10 Responses to Hair

  1. Ha, Ellen, hair today, gone tomorrow!

    I happen to know that your readers are huge crossword puzzle fans. Boy (or girl), are they ever in for a treat today. To warm up, please try today’s (Thursday November 26) New York Times puzzle (e-mail to barany@umn.edu if you want a pdf of it), with a special focus on 58-Across (5 letter answer): “Liberian president and Peace Nobelist ___ Johnson Sirleaf.” Yeah, I give up too. Much much better clues for that word are available. Like: “Blogger extraordinaire and Sam’s grandmother ___ Ross.”

    But wait, you ain’t seen nothing yet. Check out “The Unexpected Virtue of Ignorance” by someone named Ellen Ross and yours truly. It will send you into the stratosphere, I promise. Even if you have zero interest in crossword puzzles, you owe it to yourself to read the “midrash,” which explains it all and provides numerous highly interesting and entertaining weblinks.

    Tying it all together, click here and scroll down to the last paragraph of the 12:30 a.m. comment by someone who calls himself “Casco Kid.” Absolutely hair-raising, n’est ce pas?!

  2. Jack C. Feldman says:

    Ellen — I remember the sleepovers that my younger sister used to have with her girl friends and a half dozen teenagers sitting around, wearing those crazy hair dryers with the shampoo hats and the hoses and power cords. The sound would drive me crazy and I wonder how the electricity in the house did not short out.
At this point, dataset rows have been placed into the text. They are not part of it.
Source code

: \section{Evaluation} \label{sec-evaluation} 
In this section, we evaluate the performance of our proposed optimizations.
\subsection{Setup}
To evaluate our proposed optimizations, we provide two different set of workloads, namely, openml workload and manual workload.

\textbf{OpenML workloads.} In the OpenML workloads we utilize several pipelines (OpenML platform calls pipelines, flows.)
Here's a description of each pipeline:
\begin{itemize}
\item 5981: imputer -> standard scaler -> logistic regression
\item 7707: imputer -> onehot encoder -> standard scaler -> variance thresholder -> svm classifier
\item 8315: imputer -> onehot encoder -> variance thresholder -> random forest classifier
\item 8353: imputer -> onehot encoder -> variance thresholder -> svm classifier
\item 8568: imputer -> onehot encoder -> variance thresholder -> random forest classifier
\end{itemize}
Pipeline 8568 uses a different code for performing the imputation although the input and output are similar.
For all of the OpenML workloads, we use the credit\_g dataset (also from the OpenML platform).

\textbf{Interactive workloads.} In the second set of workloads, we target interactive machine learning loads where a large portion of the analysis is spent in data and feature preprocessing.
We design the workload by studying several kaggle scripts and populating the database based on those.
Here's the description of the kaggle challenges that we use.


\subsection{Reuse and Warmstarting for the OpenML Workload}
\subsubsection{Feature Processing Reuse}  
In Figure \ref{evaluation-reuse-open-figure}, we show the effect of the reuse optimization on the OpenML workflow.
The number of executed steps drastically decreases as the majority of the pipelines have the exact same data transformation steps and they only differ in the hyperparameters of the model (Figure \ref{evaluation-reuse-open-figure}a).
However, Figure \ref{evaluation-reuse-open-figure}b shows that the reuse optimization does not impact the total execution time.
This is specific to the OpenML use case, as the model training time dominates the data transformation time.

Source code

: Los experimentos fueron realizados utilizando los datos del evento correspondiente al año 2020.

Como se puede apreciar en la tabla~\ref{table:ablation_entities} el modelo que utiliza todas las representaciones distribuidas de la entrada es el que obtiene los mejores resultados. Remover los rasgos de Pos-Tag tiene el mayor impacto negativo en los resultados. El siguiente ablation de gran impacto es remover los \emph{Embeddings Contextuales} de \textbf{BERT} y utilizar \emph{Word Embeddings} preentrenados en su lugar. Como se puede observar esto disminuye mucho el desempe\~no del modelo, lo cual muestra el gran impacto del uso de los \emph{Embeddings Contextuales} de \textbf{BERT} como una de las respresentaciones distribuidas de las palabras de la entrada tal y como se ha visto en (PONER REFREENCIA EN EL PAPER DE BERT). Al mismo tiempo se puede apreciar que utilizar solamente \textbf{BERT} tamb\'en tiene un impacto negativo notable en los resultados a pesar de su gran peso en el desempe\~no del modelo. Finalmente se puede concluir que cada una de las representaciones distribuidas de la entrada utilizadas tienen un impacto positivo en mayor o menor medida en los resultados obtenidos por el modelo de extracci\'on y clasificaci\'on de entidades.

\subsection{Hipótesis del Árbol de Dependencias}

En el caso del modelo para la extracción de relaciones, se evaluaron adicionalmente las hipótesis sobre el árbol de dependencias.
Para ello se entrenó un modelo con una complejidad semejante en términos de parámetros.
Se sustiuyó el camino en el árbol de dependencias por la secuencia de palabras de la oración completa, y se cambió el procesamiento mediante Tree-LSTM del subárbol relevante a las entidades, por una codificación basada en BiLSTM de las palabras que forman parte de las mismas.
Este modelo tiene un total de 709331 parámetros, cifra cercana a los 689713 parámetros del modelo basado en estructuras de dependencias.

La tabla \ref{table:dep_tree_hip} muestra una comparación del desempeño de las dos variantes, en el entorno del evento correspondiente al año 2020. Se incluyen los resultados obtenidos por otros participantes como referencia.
    So grateful for being a guy — sure, there was the bris. But I don’t remember that discomfort anyway, thanks to a little Mogen David. And the advantages of the crewcut and a little “butch wax” compared to what you gals did to yourselves.

    And thank you for reminding me of the wonderful Julie Christie — Dr. Zhivago and the fantasies it created. Where did the years go?

    • Ellen Ross says:

      Wow! From Mogen Davis to Dr. Zhivago. This comment really covers just about everything under the sun this morning. Thanks for being an early bird, Jack. I’m glad this post got you free-associating.

  3. Mitchell says:

    For guys this sums it up for me: “she asks me why, I’m just a hairy guy. I’m hairy noon and night that’s a fright. Give me a head with hair, long beautiful hair, shinning, gleaming, streaming,flaxen waxen.

    Me I had a Jewfro.

    • Ellen Ross says:

      So nice to get a song quote, my fellow Age of Aquarius-lover. Btw, I saw “Hair” when it opened in Los Angeles in 1969. I danced on stage at the end. It was groovy. Thanks, Mitch. I dig you.